Elle a commencé à me raconter. Je crois que c’est un dessin animé qui sort sur Netflix, quelque chose comme ça, et apparemment ça a eu beaucoup de succès. Elle m’explique : c’est un boys band, et il y a ceci, et il y a des démons, et ainsi de suite.
Je lui ai demandé, en revenant à la chanson qu’on entendait à ce moment-là : « Et cette chanson, elle veut dire quoi ? »
Elle m’a répondu : « Je ne sais pas, c’est en anglais. »
Je lui ai demandé : « Tu as regardé les paroles ? »
Ce que disent les paroles
Je voulais simplement comprendre de quoi cela parlait. Elle m’a répondu que je trouverais sur internet. En rentrant, j’ai donc cherché les paroles. Deux titres revenaient : Golden et Your Idol. Je n’ai pas écouté, j’ai uniquement lu les paroles en anglais, et cela fait peur.

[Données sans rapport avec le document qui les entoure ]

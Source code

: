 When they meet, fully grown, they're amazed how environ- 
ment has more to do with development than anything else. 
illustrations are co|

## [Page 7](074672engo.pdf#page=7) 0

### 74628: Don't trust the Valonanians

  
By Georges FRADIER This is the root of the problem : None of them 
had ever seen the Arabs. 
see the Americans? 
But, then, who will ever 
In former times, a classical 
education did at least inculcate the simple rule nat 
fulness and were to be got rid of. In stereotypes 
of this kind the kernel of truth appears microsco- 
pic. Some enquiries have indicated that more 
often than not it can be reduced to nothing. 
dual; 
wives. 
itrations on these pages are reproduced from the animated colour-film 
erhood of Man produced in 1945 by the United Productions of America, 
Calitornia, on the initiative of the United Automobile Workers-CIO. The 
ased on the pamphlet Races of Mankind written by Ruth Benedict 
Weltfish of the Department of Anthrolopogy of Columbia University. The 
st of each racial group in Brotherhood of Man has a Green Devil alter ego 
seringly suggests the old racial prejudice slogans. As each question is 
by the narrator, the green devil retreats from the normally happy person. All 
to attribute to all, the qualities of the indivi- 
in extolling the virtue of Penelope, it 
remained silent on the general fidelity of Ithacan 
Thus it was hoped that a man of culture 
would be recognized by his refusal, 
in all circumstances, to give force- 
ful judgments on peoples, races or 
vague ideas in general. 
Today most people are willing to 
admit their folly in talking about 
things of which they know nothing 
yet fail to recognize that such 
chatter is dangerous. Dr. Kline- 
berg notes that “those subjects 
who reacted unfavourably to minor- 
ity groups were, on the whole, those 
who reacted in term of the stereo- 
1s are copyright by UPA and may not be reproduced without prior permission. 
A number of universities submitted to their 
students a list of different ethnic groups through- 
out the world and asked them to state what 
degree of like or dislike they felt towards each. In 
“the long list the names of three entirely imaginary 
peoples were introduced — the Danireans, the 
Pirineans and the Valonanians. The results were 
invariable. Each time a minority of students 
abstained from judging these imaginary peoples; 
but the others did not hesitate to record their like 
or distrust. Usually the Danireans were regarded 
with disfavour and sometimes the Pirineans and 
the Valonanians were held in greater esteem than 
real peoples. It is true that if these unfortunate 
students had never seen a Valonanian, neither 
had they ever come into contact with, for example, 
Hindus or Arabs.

Dans Golden , le texte ressemble à une confession identitaire, une forme de “coming out” où le personnage dit être « moitié démon » et autre chose. Des analyses, y compris venant de personnes non musulmanes, ont relevé de nombreux indices allant dans le sens d’un message de type :
“accepte-toi comme tu es”,
“tu es né comme ça”,
“tu peux être ce que tu veux devenir”.
Pour Your Idol , j’ai pris le temps de lire attentivement, parce que je vois énormément de jeunes écouter cela, et malheureusement beaucoup d’enfants de la communauté aussi. Certains regardent, chantent ces chansons en famille, en boucle. J’ai même vu des parents regarder avec eux.
Des personnes ont organisé des fêtes à la maison, des pyjama parties avec leurs filles et leurs amies, avec ce thème-là. Il y avait des invitations, des cadeaux, une ambiance violette : tout était construit autour de cet univers.
En lisant les paroles de Your Idol, chantée par le boys band (dans l’histoire, je crois que ce sont des démons), j’ai été frappée par le vocabulaire et les images. Je n’ai pas regardé le dessin animé, j’ai seulement lu l’intrigue.
Je préfère le dire en français : le texte répète
« prie pour moi maintenant »,
avec des formulations autour du “jour de colère”, de la délivrance, des flammes et de la condamnation. Ensuite, l’idée centrale revient :
« je serai ton idole »,
« je te garderai sous contrôle »,
« je te garderai possédé »,
« fais-moi tourner en boucle dans ta tête ».
Puis il est question de “sanctuaire”, avec cette insistance : « je suis le seul »
« Je t’aimerai encore plus quand tout s’écroulera. »
Le texte va jusqu’à dire : « tu m’as donné ton cœur, maintenant je viens pour ton âme », et « je suis le seul qui aimera tes péchés ».
À ce stade, la question se pose : est-ce que ce n’est pas, mot pour mot, le type de promesse que Shaytân fait ? Est-ce que ce n’est pas exactement ce qu’il a annoncé dans le Coran, lorsqu’il a parlé à ALLAH ﷻ et qu’il a formulé sa demande ?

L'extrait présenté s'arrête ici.